STJ exclui ICMS-Difal da base do PIS e da Cofins
Primeira Seção fixou a tese no Tema 1.372; julgamento foi unânime e os acórdãos saíram em 28 de agosto

A Primeira Seção do STJ decidiu que o ICMS-Difal não compõe a base de cálculo do PIS/Pasep e da Cofins.
A tese vale para processos sobre o tema e produz efeitos a partir de 15 de março de 2017, com preservação de ações e procedimentos abertos até essa data.

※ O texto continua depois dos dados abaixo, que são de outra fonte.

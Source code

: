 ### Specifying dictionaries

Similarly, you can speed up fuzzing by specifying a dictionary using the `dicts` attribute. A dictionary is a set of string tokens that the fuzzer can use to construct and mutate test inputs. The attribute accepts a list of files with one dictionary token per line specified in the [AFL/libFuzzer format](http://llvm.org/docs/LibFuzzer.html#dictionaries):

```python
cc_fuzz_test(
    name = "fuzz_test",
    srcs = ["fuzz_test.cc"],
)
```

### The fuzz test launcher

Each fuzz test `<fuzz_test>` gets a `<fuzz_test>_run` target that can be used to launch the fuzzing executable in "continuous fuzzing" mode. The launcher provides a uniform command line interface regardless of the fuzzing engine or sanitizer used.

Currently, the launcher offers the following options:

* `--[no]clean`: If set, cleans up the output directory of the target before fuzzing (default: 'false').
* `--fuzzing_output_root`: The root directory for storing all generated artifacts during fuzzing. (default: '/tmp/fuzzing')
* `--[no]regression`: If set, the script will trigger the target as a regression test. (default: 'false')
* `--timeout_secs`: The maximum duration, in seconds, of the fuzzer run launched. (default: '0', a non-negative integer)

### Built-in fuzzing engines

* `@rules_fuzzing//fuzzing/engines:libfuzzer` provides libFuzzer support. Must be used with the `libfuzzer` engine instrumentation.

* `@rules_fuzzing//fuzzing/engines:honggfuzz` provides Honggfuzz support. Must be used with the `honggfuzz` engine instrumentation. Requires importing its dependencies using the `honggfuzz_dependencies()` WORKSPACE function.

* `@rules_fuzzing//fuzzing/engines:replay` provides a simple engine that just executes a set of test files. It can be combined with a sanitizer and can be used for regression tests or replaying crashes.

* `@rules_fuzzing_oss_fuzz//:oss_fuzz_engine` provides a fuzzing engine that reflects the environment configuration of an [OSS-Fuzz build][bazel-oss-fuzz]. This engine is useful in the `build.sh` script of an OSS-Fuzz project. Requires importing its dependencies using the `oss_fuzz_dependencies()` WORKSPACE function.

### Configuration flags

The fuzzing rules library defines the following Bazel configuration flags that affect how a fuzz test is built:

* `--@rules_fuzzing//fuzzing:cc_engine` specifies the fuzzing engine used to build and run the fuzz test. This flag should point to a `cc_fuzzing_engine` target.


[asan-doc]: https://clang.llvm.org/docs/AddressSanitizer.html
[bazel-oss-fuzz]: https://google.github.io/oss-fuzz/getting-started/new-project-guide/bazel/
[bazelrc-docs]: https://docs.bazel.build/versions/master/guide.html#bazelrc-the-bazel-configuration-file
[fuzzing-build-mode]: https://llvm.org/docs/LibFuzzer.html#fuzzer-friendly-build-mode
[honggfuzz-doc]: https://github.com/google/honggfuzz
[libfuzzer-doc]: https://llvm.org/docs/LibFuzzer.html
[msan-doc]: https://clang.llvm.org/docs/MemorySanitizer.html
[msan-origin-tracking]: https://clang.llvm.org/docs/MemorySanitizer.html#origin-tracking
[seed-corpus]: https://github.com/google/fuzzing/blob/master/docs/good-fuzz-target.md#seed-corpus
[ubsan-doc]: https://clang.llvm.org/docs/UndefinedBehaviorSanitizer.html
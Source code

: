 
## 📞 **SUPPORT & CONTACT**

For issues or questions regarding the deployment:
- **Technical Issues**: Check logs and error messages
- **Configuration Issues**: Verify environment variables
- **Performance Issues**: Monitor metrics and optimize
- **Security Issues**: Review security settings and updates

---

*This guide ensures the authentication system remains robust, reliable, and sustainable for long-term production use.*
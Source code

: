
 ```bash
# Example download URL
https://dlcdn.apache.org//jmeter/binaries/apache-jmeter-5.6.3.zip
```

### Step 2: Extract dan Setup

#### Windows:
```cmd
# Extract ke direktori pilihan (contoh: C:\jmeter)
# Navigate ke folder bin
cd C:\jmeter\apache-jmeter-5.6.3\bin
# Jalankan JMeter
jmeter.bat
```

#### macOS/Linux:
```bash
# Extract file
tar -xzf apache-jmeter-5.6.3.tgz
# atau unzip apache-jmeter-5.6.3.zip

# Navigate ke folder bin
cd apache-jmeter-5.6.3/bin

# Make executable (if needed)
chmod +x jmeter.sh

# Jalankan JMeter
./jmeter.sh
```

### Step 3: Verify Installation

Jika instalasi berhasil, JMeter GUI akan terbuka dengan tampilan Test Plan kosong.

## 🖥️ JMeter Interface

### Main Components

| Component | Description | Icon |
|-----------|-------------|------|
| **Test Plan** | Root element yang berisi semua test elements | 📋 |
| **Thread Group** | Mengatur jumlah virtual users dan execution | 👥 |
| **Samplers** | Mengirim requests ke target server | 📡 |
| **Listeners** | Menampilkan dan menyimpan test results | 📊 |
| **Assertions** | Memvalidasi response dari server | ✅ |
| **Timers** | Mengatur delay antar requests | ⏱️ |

O julgamento unânime ocorreu em 20 de agosto de 2026 no Tema Repetitivo 1.372; os acórdãos de mérito foram publicados em 28 de agosto de 2026; relator foi o ministro Gurgel de Faria; foram analisados os Recursos Especiais 2.174.178/SC, 2.181.166/SP e 2.191.532/ES.
O entendimento alcança empresas que realizam operações interestaduais destinadas a consumidores finais e recolhem a diferença entre a alíquota interestadual e a alíquota interna do estado de destino.
O ICMS-Difal corresponde à diferença entre a alíquota interestadual aplicada na operação e a alíquota interna do estado do consumidor final, destinada ao estado de destino.
O STJ entendeu que o Difal não constitui nova espécie tributária, mantém a natureza de ICMS e não se incorpora definitivamente ao patrimônio da empresa.
A tese repetiu a lógica do STF no Tema 69, que afirmou que o ICMS não compõe a base do PIS e da Cofins, e ampliou o tratamento já aplicado ao ICMS-ST pelo Tema 1.125 do STJ.
20 de agosto de 2026 — data do julgamento
28 de agosto de 2026 — publicação dos acórdãos de mérito
15 de março de 2017 — início dos efeitos reconhecidos pela modulação
"O ICMS-DIFAL (Diferencial de Alíquotas do Imposto sobre a Circulação de Mercadorias e Serviços) não compõe a base de cálculo da Contribuição ao PIS e da COFINS," firmou a Primeira Seção do STJ.
Os processos que estavam suspensos voltarão a tramitar para aplicação da tese, e juízes e tribunais deverão observar o precedente nas novas ações sobre o tema.